Visualization, Analysis, and Workflows Over the Web for Geosciences Using UVCDAT, VTK, and VisTrails

Kitware and NYU-Poly have been working together on the development of open-source tools and libraries to make it easier for developers to provide sophisticated, interactive geoinformatics over the web. Kitware and NYU-Poly, along with help from climate scientists from National Labs and NASA, are collaborating on ClimatePipes [1] project, the goal of which is to enable climate data access, analysis, and visualization over the web for masses. The work performed for ClimatePipes has resulted in front-end libraries written primarily using JavaScript with minimal dependencies such as JQuery and D3. For the backend, we use Python as our programming language because of its popularity, easy of use, and availability of bindings to VTK [2], UVCDAT [3], and many other computing and analysis libraries. Currently, the backend library uses VTK and UVCDAT primarily for data processing and analysis.

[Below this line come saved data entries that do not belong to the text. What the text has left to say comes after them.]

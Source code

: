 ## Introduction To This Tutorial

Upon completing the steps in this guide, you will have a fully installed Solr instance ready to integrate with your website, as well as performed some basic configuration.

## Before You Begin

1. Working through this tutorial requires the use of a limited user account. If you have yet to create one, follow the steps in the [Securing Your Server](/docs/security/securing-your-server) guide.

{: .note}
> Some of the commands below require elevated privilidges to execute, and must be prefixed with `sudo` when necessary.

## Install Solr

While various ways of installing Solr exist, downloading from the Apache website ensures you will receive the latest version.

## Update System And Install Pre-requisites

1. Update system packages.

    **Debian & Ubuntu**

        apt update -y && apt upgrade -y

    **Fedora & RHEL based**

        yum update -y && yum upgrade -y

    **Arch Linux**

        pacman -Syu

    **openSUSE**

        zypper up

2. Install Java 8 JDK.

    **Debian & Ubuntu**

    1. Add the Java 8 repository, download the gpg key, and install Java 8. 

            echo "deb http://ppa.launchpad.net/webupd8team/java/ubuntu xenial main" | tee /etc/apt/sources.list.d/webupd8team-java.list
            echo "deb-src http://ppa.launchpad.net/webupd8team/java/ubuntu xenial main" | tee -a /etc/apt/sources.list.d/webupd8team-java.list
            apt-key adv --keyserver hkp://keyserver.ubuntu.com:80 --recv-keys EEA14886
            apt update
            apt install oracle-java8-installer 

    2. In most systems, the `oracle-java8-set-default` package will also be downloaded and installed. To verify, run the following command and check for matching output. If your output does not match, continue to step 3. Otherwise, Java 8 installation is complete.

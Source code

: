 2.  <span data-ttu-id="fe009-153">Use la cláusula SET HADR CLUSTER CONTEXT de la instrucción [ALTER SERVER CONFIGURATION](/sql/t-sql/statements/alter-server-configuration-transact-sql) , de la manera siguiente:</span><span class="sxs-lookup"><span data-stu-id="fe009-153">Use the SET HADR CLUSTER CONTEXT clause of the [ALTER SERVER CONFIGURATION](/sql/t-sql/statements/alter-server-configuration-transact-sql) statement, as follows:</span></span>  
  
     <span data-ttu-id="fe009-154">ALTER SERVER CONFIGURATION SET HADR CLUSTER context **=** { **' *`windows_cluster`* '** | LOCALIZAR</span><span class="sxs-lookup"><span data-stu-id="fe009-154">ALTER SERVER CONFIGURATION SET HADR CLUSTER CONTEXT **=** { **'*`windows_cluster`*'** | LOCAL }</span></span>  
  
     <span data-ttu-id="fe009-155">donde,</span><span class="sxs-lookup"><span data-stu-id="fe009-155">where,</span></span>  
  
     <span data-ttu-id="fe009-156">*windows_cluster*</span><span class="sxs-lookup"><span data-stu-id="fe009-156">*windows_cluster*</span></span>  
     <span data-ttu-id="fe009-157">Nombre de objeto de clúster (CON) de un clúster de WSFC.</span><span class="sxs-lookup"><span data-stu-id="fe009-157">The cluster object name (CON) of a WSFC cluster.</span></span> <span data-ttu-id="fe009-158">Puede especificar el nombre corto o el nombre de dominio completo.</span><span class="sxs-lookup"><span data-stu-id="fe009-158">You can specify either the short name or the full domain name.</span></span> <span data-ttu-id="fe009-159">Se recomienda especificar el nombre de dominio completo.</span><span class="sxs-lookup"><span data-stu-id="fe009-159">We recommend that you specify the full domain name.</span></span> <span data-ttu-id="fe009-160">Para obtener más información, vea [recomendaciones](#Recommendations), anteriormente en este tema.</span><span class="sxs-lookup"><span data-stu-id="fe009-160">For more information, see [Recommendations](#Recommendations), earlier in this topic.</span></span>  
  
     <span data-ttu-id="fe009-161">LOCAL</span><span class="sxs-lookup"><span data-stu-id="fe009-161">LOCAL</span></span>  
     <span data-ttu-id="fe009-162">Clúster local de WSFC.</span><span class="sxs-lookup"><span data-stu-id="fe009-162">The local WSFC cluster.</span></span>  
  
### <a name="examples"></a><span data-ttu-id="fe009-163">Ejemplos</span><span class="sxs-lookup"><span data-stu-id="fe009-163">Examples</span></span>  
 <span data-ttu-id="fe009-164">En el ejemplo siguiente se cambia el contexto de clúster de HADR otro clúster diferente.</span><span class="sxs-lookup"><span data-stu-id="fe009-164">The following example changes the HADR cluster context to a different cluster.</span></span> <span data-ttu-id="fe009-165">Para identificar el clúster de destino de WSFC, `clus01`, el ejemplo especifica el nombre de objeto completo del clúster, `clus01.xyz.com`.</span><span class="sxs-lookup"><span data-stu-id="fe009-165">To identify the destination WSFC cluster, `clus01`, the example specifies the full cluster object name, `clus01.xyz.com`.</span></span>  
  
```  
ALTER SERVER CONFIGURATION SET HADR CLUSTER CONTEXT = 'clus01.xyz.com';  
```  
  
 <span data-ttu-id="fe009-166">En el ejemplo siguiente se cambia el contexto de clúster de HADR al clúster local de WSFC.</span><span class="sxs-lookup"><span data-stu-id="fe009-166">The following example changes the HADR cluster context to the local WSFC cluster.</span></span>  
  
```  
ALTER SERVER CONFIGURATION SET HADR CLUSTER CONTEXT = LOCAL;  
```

Figure 1: ESGF precipitation data displayed over OpenStreetMap in ClimatePipes. The info box displays
the value and specific location, displayed by clicking on a point of interest.

In the next few sections, we will provide an overview of some of these libraries with details on some of the core features currently supported by them.

GeoJS: Geovis Library for the Web

As the name suggests, the GeoJS library is developed using JavaScript and provides the high-level API for geoinformatics over the web. GeoJS's primary functionality is to deliver WebGIS using the latest Web 2.0 technologies such as 2D Canvas, WebGL [4], and HTML 5.0. For the most part, the API provided by GeoJS should look familiar to developers with a WebGIS or traditional GIS background. GeoJS provides a layer-based API in which a layer can contain one or more geometries. The layers are arranged in a stack layout in which the layer on top of the stack is drawn last by the renderer. Figure 2 shows the technology stack for GeoJS.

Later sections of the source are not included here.